- [AIM OF THE TASK]
Repeat the listing exactly, minus the pictures.

- [EXERCISE INPUTS]
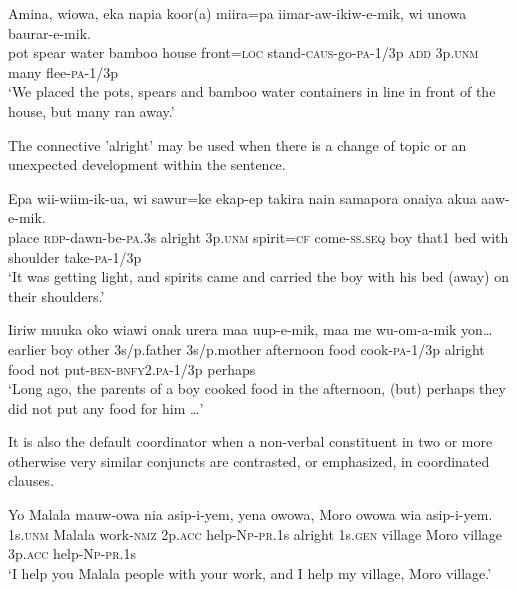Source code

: \ea%
\label{ex:x1375}
\gll Amina,  wiowa,  eka  napia  koor(a)  miira=pa iimar-aw-ikiw-e-mik,    wi  unowa  baurar-e-mik. \\
pot  spear  water  bamboo  house  front=\textsc{loc} stand-\textsc{caus}-go-\textsc{pa}-1/3p  \textsc{add}  3p.\textsc{unm}  many  flee-\textsc{pa}-1/3p    \\
\glt`We placed the pots, spears and bamboo water containers in line in front of the house, but many ran away.'
\z


The connective  'alright' may be used when there is a change of topic or an unexpected development within the sentence.

\ea%
\label{ex:x1376}
\gll Epa  wii-wiim-ik-ua,    wi  sawur=ke  ekap-ep  takira  nain  samapora  onaiya  akua  aaw-e-mik.\\
place  \textsc{rdp}-dawn-be-\textsc{pa}.3s  alright  3p.\textsc{unm}  spirit=\textsc{cf}  come-\textsc{ss}.\textsc{seq} boy  that1  bed  with  shoulder  take-\textsc{pa}-1/3p    \\
\glt`It was getting light, and spirits came and carried the boy with his bed (away) on their shoulders.'
\z


\ea%
\label{ex:x1377}
\gll Iiriw  muuka  oko  wiawi  onak  urera  maa uup-e-mik,    maa  me  wu-om-a-mik  yon{\dots} \\
earlier  boy  other  3s/p.father  3s/p.mother  afternoon  food cook-\textsc{pa}-1/3p  alright  food  not  put-\textsc{ben}-\textsc{bnfy}2.\textsc{pa}-1/3p  perhaps     \\
\glt`Long ago, the parents of a boy cooked food in the afternoon, (but) perhaps they did not put any food for him {\dots}'
\z


It is also the default coordinator when a non-verbal constituent in two or more otherwise very similar conjuncts are contrasted, or emphasized, in coordinated clauses.

\ea%
\label{ex:x1379}
\gll Yo  Malala  mauw-owa  nia  asip-i-yem,   yena  owowa,  Moro  owowa  wia  asip-i-yem.\\
1s.\textsc{unm}  Malala  work-\textsc{nmz}  2p.\textsc{acc}  help-\textsc{Np}-\textsc{pr}.1s  alright 1s.\textsc{gen}  village  Moro  village  3p.\textsc{acc}  help-\textsc{Np}-\textsc{pr}.1s     \\
\glt`I help you Malala people with your work, and I help my village, Moro village.'
\z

- [WRITTEN ANSWER]
Source code

: \ea%
\label{ex:x1375}
\gll Amina,  wiowa,  eka  napia  koor(a)  miira=pa iimar-aw-ikiw-e-mik,    wi  unowa  baurar-e-mik. \\
pot  spear  water  bamboo  house  front=\textsc{loc} stand-\textsc{caus}-go-\textsc{pa}-1/3p  \textsc{add}  3p.\textsc{unm}  many  flee-\textsc{pa}-1/3p    \\
\glt`We placed the pots, spears and bamboo water containers in line in front of the house, but many ran away.'
\z


The connective  'alright' may be used when there is a change of topic or an unexpected development within the sentence.

\ea%
\label{ex:x1376}
\gll Epa  wii-wiim-ik-ua,    wi  sawur=ke  ekap-ep  takira  nain  samapora  onaiya  akua  aaw-e-mik.\\
place  \textsc{rdp}-dawn-be-\textsc{pa}.3s  alright  3p.\textsc{unm}  spirit=\textsc{cf}  come-\textsc{ss}.\textsc{seq} boy  that1  bed  with  shoulder  take-\textsc{pa}-1/3p    \\
\glt`It was getting light, and spirits came and carried the boy with his bed (away) on their shoulders.'
\z


\ea%
\label{ex:x1377}
\gll Iiriw  muuka  oko  wiawi  onak  urera  maa uup-e-mik,    maa  me  wu-om-a-mik  yon{\dots} \\
earlier  boy  other  3s/p.father  3s/p.mother  afternoon  food cook-\textsc{pa}-1/3p  alright  food  not  put-\textsc{ben}-\textsc{bnfy}2.\textsc{pa}-1/3p  perhaps     \\
\glt`Long ago, the parents of a boy cooked food in the afternoon, (but) perhaps they did not put any food for him {\dots}'
\z


It is also the default coordinator when a non-verbal constituent in two or more otherwise very similar conjuncts are contrasted, or emphasized, in coordinated clauses.

\ea%
\label{ex:x1379}
\gll Yo  Malala  mauw-owa  nia  asip-i-yem,   yena  owowa,  Moro  owowa  wia  asip-i-yem.\\
1s.\textsc{unm}  Malala  work-\textsc{nmz}  2p.\textsc{acc}  help-\textsc{Np}-\textsc{pr}.1s  alright 1s.\textsc{gen}  village  Moro  village  3p.\textsc{acc}  help-\textsc{Np}-\textsc{pr}.1s     \\
\glt`I help you Malala people with your work, and I help my village, Moro village.'
\z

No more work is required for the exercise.